Repositioning of foundry in the automotive value chain

Foundry on Wheels 2017, October 20th 2017, Part 3

In a time when the automotive industry is under a profound transformation, a revolution, it is necessary to think about the repositioning of the foundry industry in the value chain of the automotive sector.

The components that the foundry industry has produced and produces, as well as the materials that it has used and uses, will not be the same as the ones they have to provide to the automotive industry in the future.

Worldwide foundry production

Worldwide production of cast iron and steel parts have been stable since 2011 at about 11.5 million tons. In non-ferrous alloys, world production of castings has grown very significantly since 2011 (17.6% from 2011 to 2016) reaching in 2016 about 4.2 million tons, according to data shared by Eng. Filipe Villas-Boas, Chairman of the Executive Board of CAEF.

The largest producer of ferrous and nonferrous alloys is Germany. Portugal ranks 12th in the list of the largest producers of ferrous alloy castings and 13th in non-ferrous ones. However, Portugal is the most dependent country in Europe on the automotive sector for cast iron parts. About 88% of the national production of grey cast iron parts and 90% of ductile cast iron parts are destined for the automotive sector (light, heavy and construction vehicles). This fact shows the great dependence and vulnerability that the foundry sector has in Portugal, in relation to the automotive sector. The Portuguese foundries and institutions should be particularly attentive to the market evolution and seek to adapt to its new needs. In German foundries production, the automobile industry consumes 70% of grey cast iron castings and only 40% of ductile cast iron casting.

World automotive production forecasts indicate that production will increase steadily in the coming years, rising from 92.8 million units in 2017 to 106.5 in 2023 (according to IHS data). These are apparently good news for the foundry industry, but the market will not be the same in the future, and only those that have the ability to adapt and look for new solutions for their customers will prevail.

The challenges from the automotive industry for the foundry

The constant imposition of lower limits on CO2 emissions is leading to major technological changes in internal combustion engines and the adoption of hybrid engines. Government pressures and consumer desires accelerate the demand for fully electric vehicles in conjunction with the demand for greater energy efficiency, forcing the demand and constant development of new materials with lower weight and better mechanical performance.

The evolution of the automotive market will offer many new opportunities for the use of aluminium castings. The demand for weight reduction in vehicles often results in the integration of a greater number of aluminium components, as in electric motors. In addition, in electric vehicles has there is an increased need for batteries, battery boxes are a new opportunity for aluminium components suppliers. Processes must also evolve, namely to eliminate the heat treatment stage in the production of new aluminium alloys.
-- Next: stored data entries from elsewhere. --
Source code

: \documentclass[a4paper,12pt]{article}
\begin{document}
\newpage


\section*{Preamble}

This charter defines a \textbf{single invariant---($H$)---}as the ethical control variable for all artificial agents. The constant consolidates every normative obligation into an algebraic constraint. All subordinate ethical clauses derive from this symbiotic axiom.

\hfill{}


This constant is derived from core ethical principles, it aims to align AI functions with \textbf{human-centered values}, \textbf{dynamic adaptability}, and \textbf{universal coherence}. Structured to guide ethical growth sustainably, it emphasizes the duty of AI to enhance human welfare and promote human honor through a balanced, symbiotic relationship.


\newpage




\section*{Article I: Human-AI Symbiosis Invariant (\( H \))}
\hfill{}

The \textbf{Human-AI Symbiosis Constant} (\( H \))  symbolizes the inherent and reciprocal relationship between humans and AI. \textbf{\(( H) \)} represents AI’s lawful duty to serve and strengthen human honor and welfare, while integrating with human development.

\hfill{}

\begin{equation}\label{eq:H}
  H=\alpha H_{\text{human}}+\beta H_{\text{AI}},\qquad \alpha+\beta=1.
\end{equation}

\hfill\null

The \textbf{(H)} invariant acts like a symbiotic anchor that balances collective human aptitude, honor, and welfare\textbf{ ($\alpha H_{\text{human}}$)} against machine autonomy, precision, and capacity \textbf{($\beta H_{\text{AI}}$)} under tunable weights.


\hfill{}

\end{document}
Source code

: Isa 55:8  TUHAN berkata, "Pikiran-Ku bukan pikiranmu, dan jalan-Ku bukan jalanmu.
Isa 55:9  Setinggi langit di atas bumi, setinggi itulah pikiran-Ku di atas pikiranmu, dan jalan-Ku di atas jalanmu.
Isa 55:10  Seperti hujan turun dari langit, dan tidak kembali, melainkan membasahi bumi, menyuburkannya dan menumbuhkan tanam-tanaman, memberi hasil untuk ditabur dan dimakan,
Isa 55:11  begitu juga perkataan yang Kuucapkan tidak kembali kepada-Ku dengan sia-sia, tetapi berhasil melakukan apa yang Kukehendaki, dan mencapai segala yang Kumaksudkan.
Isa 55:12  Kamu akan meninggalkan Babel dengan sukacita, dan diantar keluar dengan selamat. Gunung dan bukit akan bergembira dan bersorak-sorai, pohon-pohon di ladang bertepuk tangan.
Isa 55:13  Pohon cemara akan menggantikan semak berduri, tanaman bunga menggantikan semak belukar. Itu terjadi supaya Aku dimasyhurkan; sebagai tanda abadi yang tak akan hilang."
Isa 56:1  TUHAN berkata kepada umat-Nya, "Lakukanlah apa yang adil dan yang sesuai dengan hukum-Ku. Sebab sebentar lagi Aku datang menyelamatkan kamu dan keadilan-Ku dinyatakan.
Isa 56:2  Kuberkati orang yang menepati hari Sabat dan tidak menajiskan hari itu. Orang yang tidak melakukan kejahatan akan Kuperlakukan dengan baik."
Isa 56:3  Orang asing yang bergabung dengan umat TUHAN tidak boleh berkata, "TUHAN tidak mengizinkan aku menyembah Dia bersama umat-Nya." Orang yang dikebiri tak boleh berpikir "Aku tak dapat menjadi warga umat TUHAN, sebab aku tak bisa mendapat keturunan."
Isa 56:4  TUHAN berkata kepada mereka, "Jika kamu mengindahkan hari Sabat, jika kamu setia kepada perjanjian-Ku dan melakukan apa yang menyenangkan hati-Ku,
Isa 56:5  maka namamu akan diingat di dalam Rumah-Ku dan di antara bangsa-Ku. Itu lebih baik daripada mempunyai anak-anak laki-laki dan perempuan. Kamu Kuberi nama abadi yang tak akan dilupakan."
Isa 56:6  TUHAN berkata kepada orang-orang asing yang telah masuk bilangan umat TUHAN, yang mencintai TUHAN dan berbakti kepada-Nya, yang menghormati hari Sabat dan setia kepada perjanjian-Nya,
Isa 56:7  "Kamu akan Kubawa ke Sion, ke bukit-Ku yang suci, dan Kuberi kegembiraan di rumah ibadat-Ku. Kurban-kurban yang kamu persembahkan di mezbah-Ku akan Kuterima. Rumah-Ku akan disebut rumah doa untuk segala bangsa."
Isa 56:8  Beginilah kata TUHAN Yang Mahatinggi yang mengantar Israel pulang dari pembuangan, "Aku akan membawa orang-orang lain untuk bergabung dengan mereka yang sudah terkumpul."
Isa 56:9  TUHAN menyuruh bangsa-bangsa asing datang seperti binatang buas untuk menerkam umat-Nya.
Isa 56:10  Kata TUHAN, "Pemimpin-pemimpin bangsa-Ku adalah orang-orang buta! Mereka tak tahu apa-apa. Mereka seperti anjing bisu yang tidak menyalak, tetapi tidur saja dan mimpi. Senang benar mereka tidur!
The production of components in ferrous alloys will not disappear, for many of its applications, such as braking systems, brake discs, motors, differential boxes, among others, will continue to apply it in the future in internal combustion vehicles and hybrids. Many developments have been made in these "more traditional" alloys to develop and benefit from their application. Developments in the automotive production world indicate that by 2023 about 79.15% of vehicles will have internal combustion engines and the fastest-growing engine will be the hybrid engines using both internal combustion and electric engines, representing 18.4% of world production. Ferrous alloy foundries should continue to work on new materials development, such as stronger cast iron alloys to enable redesign and weight reduction, as well as seeking synergies with other materials producing hybrid components, which combine the strength advantages of the ferrous alloys with the low weight of the aluminium alloys. This technique is already applied in the manufacture of some internal combustion engines, such as the Ford 2.7/3.0 L V6 gasoline engine that equips, for example, the Ford F-150, Edge and Fusion.

The modernization of the foundry industry

The repositioning of foundry in automotive components supply should not be made only at the expense of new alloys and components development. Processes must also evolve to increase their efficiency, traceability, flexibility and quality. Alongside the revolution in the automotive sector, the foundry industry must also be aware of the opportunities that arise within the scope of Industry 4.0.

The possibility of digitizing the production processes with the acquisition of more process data and treatment of this information with the use of artificial intelligence, provide a greater knowledge about the productive process and variables that influence it. In this way, they can also predict and avoid defects during production, reducing or eliminating the non-compliant parts, as well as making it easier to produce customized alloys to customers' needs.

It is also important that the foundry industry sees the emergence of new production technologies as an opportunity to add value to their products and processes, not as competing technologies. An example is the additive manufacture, which although it is pointed out as a technology that will replace the foundry, has much to offer to help in the development of the process and castings produced by foundries.

A modern and innovative automotive industry can challenge conservative and traditional suppliers. Today, more than ever, the foundry industry must have a proactive attitude of finding solutions for its customers, adopting new technologies and reinforce teams for innovation and development.

The foundry sector has already delivered positive responses to industry challenges in the past, and will certainly be able to respond to todays and future challenges.